I like how his arms and shoulders get bigger and more muscular, so his uniform rips there. His feet and hands grow grow claws and his toes poke out of his boot. Even his werewolf ears poke out of his cap.

But his new spindly dog legs/ankles get the boot material vacuum formed to them, except for the now even more goofy looking pirate cuffs.

TwoPair
Mar 28, 2010

Pandamn It Feels Good To Be A Gangsta
Grimey Drawer

Madkal posted:

Worth it for the title alone

I wouldn't be surprised if it only even existed for the title alone

How Wonderful!
Jul 18, 2006


I only have excellent ideas

Halloween Jack posted:

Yeah, the odd thing is that it absolutely fits the definition of gay bashing, because the plot is simply that Steve's gay friend shows up, and immediately is kidnapped and subjected to humiliating torture by the Hate Monger, partly for its own sake.
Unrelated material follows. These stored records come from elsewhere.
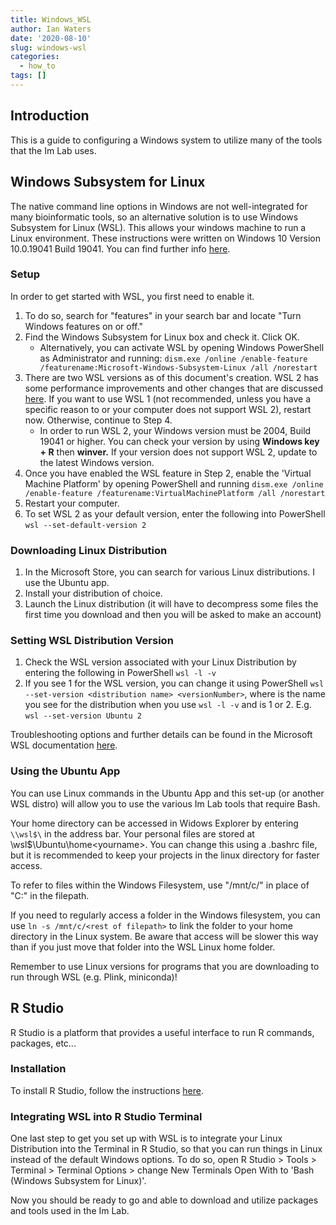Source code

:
 ```yaml
---
title: Windows_WSL
author: Ian Waters
date: '2020-08-10'
slug: windows-wsl
categories:
  - how_to
tags: []
---
```


## **Introduction**

This is a guide to configuring a Windows system to utilize many of the tools that the Im Lab uses. 

## **Windows Subsystem for Linux**   

The native command line options in Windows are not well-integrated for many bioinformatic tools, so an alternative solution is to use Windows Subsystem for Linux (WSL). This allows your windows machine to run a Linux environment. These instructions were written on Windows 10 Version	10.0.19041 Build 19041. You can find further info [here](https://docs.microsoft.com/en-us/windows/wsl/install-win10).
 

### Setup

In order to get started with WSL, you first need to enable it.  

1. To do so, search for "features" in your search bar and locate "Turn Windows features on or off."   
2. Find the Windows Subsystem for Linux box and check it. Click OK.   
    + Alternatively, you can activate WSL by opening Windows PowerShell as         Administrator and running: `dism.exe /online /enable-feature /featurename:Microsoft-Windows-Subsystem-Linux /all /norestart`   
3. There are two WSL versions as of this document's creation. WSL 2 has some performance improvements and other changes that are discussed [here](https://docs.microsoft.com/en-us/windows/wsl/compare-versions#wsl-2-architecture). If you want to use WSL 1 (not recommended, unless you have a specific reason to or your computer does not support WSL 2), restart now. Otherwise, continue to Step 4.  
    + In order to run WSL 2, your Windows version must be 2004, Build 19041 or higher. You can check your version by using **Windows key + R** then **winver.** If your version does not support WSL 2, update to the latest Windows version.   
5. Once you have enabled the WSL feature in Step 2, enable the 'Virtual Machine Platform' by opening PowerShell and running `dism.exe /online /enable-feature /featurename:VirtualMachinePlatform /all /norestart`  
6. Restart your computer.  
7. To set WSL 2 as your default version, enter the following into PowerShell `wsl --set-default-version 2`  


### Downloading Linux Distribution 

1. In the Microsoft Store, you can search for various Linux distributions. I use the Ubuntu app.  
2. Install your distribution of choice. 
3. Launch the Linux distribution (it will have to decompress some files the first time you download and then you will be asked to make an account)

    
### Setting WSL Distribution Version  
1. Check the WSL version associated with your Linux Distribution by entering the following in PowerShell `wsl -l -v`  
2. If you see 1 for the WSL version, you can change it using PowerShell `wsl --set-version <distribution name> <versionNumber>`, where <distribution name> is the name you see for the distribution when you use `wsl -l -v` and <versionNumber> is 1 or 2. E.g. `wsl --set-version Ubuntu 2`

Troubleshooting options and further details can be found in the Microsoft WSL documentation [here](https://docs.microsoft.com/en-us/windows/wsl/install-win10).  

### Using the Ubuntu App

You can use Linux commands in the Ubuntu App and this set-up (or another WSL distro) will allow you to use the various Im Lab tools that require Bash. 

Your home directory can be accessed in Widows Explorer by entering `\\wsl$\` in the address bar. Your personal files are stored at \\wsl$\Ubuntu\home\<yourname>. You can change this using a .bashrc file, but it is recommended to keep your projects in the linux directory for faster access.

To refer to files within the Windows Filesystem, use "/mnt/c/" in place of "C:" in the filepath. 

If you need to regularly access a folder in the Windows filesystem, you can use `ln -s /mnt/c/<rest of filepath>` to link the folder to your home directory in the Linux system. Be aware that access will be slower this way than if you just move that folder into the WSL Linux home folder. 

Remember to use Linux versions for programs that you are downloading to run through WSL (e.g. Plink, miniconda)!

## **R Studio**

R Studio is a platform that provides a useful interface to run R commands, packages, etc...  

### Installation 

To install R Studio, follow the instructions [here](https://rstudio.com/products/rstudio/download/). 

### Integrating WSL into R Studio Terminal 

One last step to get you set up with WSL is to integrate your Linux Distribution into the Terminal in R Studio, so that you can run things in Linux instead of the default Windows options. 
To do so, open R Studio > Tools > Terminal > Terminal Options > change New Terminals Open With to 'Bash (Windows Subsystem for Linux)'. 

Now you should be ready to go and able to download and utilize packages and tools used in the Im Lab.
In DeMatteis' final arc where Arnie is forced to dress up in Joel Grey Cabaret makeup and tear himself down, the Red Skull also kidnaps Cap's one-armed pacifist veteran friend (I'm blanking on his name) and brainwashes him into a foaming at the mouth warmonger, as well as writing some quite grimy and alarming scenes with Zemo and the Red Skull's daughter. It's really pretty viscerally disturbing-- it freaked me out as a kid picking through my cousins' ratty back-issues and it freaks me out now.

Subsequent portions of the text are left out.